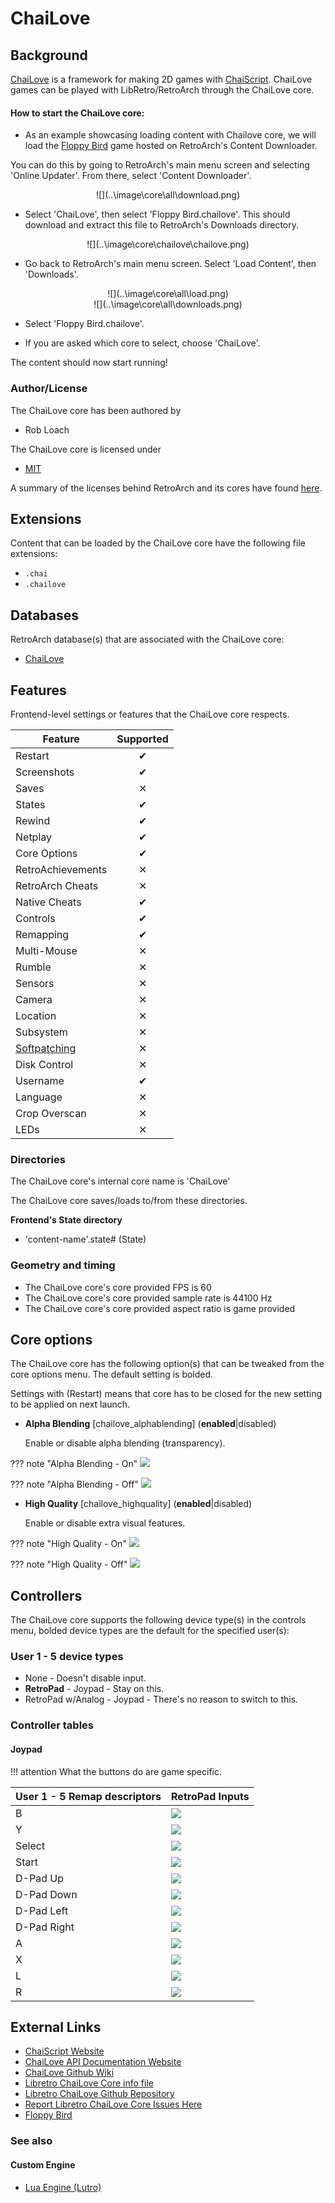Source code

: # ChaiLove

## Background

[ChaiLove](https://github.com/libretro/libretro-chailove) is a framework for making 2D games with [ChaiScript](http://chaiscript.com/). ChaiLove games can be played with LibRetro/RetroArch through the ChaiLove core.

#### How to start the ChaiLove core:

- As an example showcasing loading content with Chailove core, we will load the [Floppy Bird](https://github.com/robloach/chailove-floppybird) game hosted on RetroArch's Content Downloader.

You can do this by going to RetroArch's main menu screen and selecting 'Online Updater'. From there, select 'Content Downloader'.

<center> ![](..\image\core\all\download.png) </center>

- Select 'ChaiLove', then select 'Floppy Bird.chailove'. This should download and extract this file to RetroArch's Downloads directory.

<center> ![](..\image\core\chailove\chailove.png) </center>

- Go back to RetroArch's main menu screen. Select 'Load Content', then 'Downloads'.

<center> ![](..\image\core\all\load.png) </center>

<center> ![](..\image\core\all\downloads.png) </center>

- Select 'Floppy Bird.chailove'.

- If you are asked which core to select, choose 'ChaiLove'.

The content should now start running!

### Author/License

The ChaiLove core has been authored by

- Rob Loach

The ChaiLove core is licensed under

- [MIT](https://github.com/libretro/libretro-chailove/blob/master/LICENSE.md)

A summary of the licenses behind RetroArch and its cores have found [here](https://docs.libretro.com/tech/licenses/).

## Extensions

Content that can be loaded by the ChaiLove core have the following file extensions:

- `.chai`
- `.chailove`

## Databases

RetroArch database(s) that are associated with the ChaiLove core:

- [ChaiLove](https://github.com/libretro/libretro-database/blob/master/rdb/ChaiLove.rdb)

## Features

Frontend-level settings or features that the ChaiLove core respects.

| Feature           | Supported |
|-------------------|:---------:|
| Restart           | ✔         |
| Screenshots       | ✔         |
| Saves             | ✕         |
| States            | ✔         |
| Rewind            | ✔         |
| Netplay           | ✔         |
| Core Options      | ✔         |
| RetroAchievements | ✕         |
| RetroArch Cheats  | ✕         |
| Native Cheats     | ✔         |
| Controls          | ✔         |
| Remapping         | ✔         |
| Multi-Mouse       | ✕         |
| Rumble            | ✕         |
| Sensors           | ✕         |
| Camera            | ✕         |
| Location          | ✕         |
| Subsystem         | ✕         |
| [Softpatching](https://docs.libretro.com/guides/softpatching/) | ✕         |
| Disk Control      | ✕         |
| Username          | ✔         |
| Language          | ✕         |
| Crop Overscan     | ✕         |
| LEDs              | ✕         |

### Directories

The ChaiLove core's internal core name is 'ChaiLove'

The ChaiLove core saves/loads to/from these directories.

**Frontend's State directory**

- 'content-name'.state# (State)

### Geometry and timing

- The ChaiLove core's core provided FPS is 60
- The ChaiLove core's core provided sample rate is 44100 Hz
- The ChaiLove core's core provided aspect ratio is game provided

## Core options

The ChaiLove core has the following option(s) that can be tweaked from the core options menu. The default setting is bolded. 

Settings with (Restart) means that core has to be closed for the new setting to be applied on next launch.

- **Alpha Blending** [chailove_alphablending] (**enabled**|disabled)

	Enable or disable alpha blending (transparency).
	
??? note "Alpha Blending - On"
	![](..\image\core\chailove\alpha_on.png)
	
??? note "Alpha Blending - Off"
	![](..\image\core\chailove\alpha_off.png)	
	
- **High Quality** [chailove_highquality] (**enabled**|disabled)

	Enable or disable extra visual features.
	
??? note "High Quality - On"
	![](..\image\core\chailove\quality_on.png)
	
??? note "High Quality - Off"
	![](..\image\core\chailove\quality_off.png)

## Controllers

The ChaiLove core supports the following device type(s) in the controls menu, bolded device types are the default for the specified user(s):

### User 1 - 5 device types

- None - Doesn't disable input.
- **RetroPad** - Joypad - Stay on this.
- RetroPad w/Analog - Joypad - There's no reason to switch to this.

### Controller tables

#### Joypad

!!! attention
	What the buttons do are game specific.

| User 1 - 5 Remap descriptors | RetroPad Inputs                                |
|------------------------------|------------------------------------------------|
| B                            | ![](../image/retropad/retro_b.png)             |
| Y                            | ![](../image/retropad/retro_y.png)             |
| Select                       | ![](../image/retropad/retro_select.png)        |
| Start                        | ![](../image/retropad/retro_start.png)         |
| D-Pad Up                     | ![](../image/retropad/retro_dpad_up.png)       | 
| D-Pad Down                   | ![](../image/retropad/retro_dpad_down.png)     |
| D-Pad Left                   | ![](../image/retropad/retro_dpad_left.png)     |
| D-Pad Right                  | ![](../image/retropad/retro_dpad_right.png)    |
| A                            | ![](../image/retropad/retro_a.png)             |
| X                            | ![](../image/retropad/retro_x.png)             |
| L                            | ![](../image/retropad/retro_l1.png)            |
| R                            | ![](../image/retropad/retro_r1.png)            |

## External Links

- [ChaiScript Website](http://chaiscript.com/)
- [ChaiLove API Documentation Website](https://rawgit.com/libretro/libretro-chailove/docs/)
- [ChaiLove Github Wiki](https://github.com/libretro/libretro-chailove/wiki)
- [Libretro ChaiLove Core info file](https://github.com/libretro/libretro-super/blob/master/dist/info/chailove_libretro.info)
- [Libretro ChaiLove Github Repository](https://github.com/libretro/libretro-chailove)
- [Report Libretro ChaiLove Core Issues Here](https://github.com/libretro/libretro-chailove/issues)
- [Floppy Bird](https://github.com/robloach/chailove-floppybird)

### See also

#### Custom Engine

- [Lua Engine (Lutro)](https://docs.libretro.com/library/lutro/)
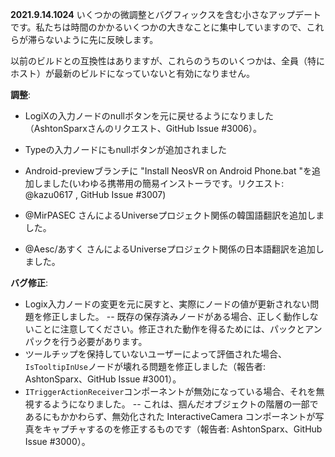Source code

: **2021.9.14.1024**
いくつかの微調整とバグフィックスを含む小さなアップデートです。私たちは時間のかかるいくつかの大きなことに集中していますので、これらが滞らないように先に反映します。

以前のビルドとの互換性はありますが、これらのうちのいくつかは、全員（特にホスト）が最新のビルドになっていないと有効になりません。

**調整**:
- LogiXの入力ノードのnullボタンを元に戻せるようになりました（AshtonSparxさんのリクエスト、GitHub Issue #3006）。
- Typeの入力ノードにもnullボタンが追加されました
- Android-previewブランチに "Install NeosVR on Android Phone.bat "を追加しました(いわゆる携帯用の簡易インストーラです。リクエスト: @kazu0617 , GitHub Issue #3007)

- @MirPASEC さんによるUniverseプロジェクト関係の韓国語翻訳を追加しました。
- @Aesc/あすく さんによるUniverseプロジェクト関係の日本語翻訳を追加しました。

**バグ修正**:
- Logix入力ノードの変更を元に戻すと、実際にノードの値が更新されない問題を修正しました。
-- 既存の保存済みノードがある場合、正しく動作しないことに注意してください。修正された動作を得るためには、パックとアンパックを行う必要があります。
- ツールチップを保持していないユーザーによって評価された場合、`IsTooltipInUse`ノードが壊れる問題を修正しました（報告者: AshtonSparx、GitHub Issue #3001）。
- `ITriggerActionReceiver`コンポーネントが無効になっている場合、それを無視するようになりました。
-- これは、掴んだオブジェクトの階層の一部であるにもかかわらず、無効化された InteractiveCamera コンポーネントが写真をキャプチャするのを修正するものです（報告者: AshtonSparx、GitHub Issue #3000）。
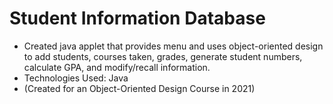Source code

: # Student Information Database 
- Created java applet that provides menu and uses object-oriented design to add students, courses taken, grades, generate student numbers, calculate GPA, and modify/recall information.
- Technologies Used: Java
- (Created for an Object-Oriented Design Course in 2021)
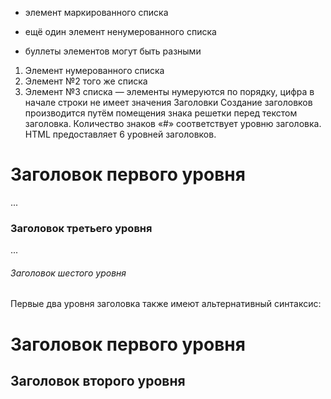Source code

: * элемент маркированного списка
- ещё один элемент ненумерованного списка
+ буллеты элементов могут быть разными

1. Элемент нумерованного списка
2. Элемент №2 того же списка
9. Элемент №3 списка — элементы нумеруются по порядку, цифра в начале строки не имеет значения
Заголовки
Создание заголовков производится путём помещения знака решетки перед текстом заголовка. Количество знаков «#» соответствует уровню заголовка. HTML предоставляет 6 уровней заголовков.

# Заголовок первого уровня
...
### Заголовок третьего уровня
...
###### Заголовок шестого уровня
Первые два уровня заголовка также имеют альтернативный синтаксис:

Заголовок первого уровня
========================

Заголовок второго уровня
------------------------

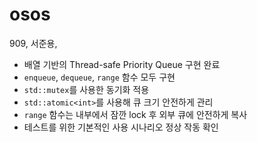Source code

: # osos
909, 서준용, 
- 배열 기반의 Thread-safe Priority Queue 구현 완료
- `enqueue`, `dequeue`, `range` 함수 모두 구현
- `std::mutex`를 사용한 동기화 적용
- `std::atomic<int>`를 사용해 큐 크기 안전하게 관리
- `range` 함수는 내부에서 잠깐 lock 후 외부 큐에 안전하게 복사
- 테스트를 위한 기본적인 사용 시나리오 정상 작동 확인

PROBLEM TO WORK ON
Repeat nothing but the lines from the one containing "### Заголовок третьего уровня" through the end of the entries, exactly, and skip the pictures.

OUTPUT
### Заголовок третьего уровня
...
###### Заголовок шестого уровня
Первые два уровня заголовка также имеют альтернативный синтаксис:

Заголовок первого уровня
========================

Заголовок второго уровня
------------------------

Source code

: # osos
909, 서준용, 
- 배열 기반의 Thread-safe Priority Queue 구현 완료
- `enqueue`, `dequeue`, `range` 함수 모두 구현
- `std::mutex`를 사용한 동기화 적용
- `std::atomic<int>`를 사용해 큐 크기 안전하게 관리
- `range` 함수는 내부에서 잠깐 lock 후 외부 큐에 안전하게 복사
- 테스트를 위한 기본적인 사용 시나리오 정상 작동 확인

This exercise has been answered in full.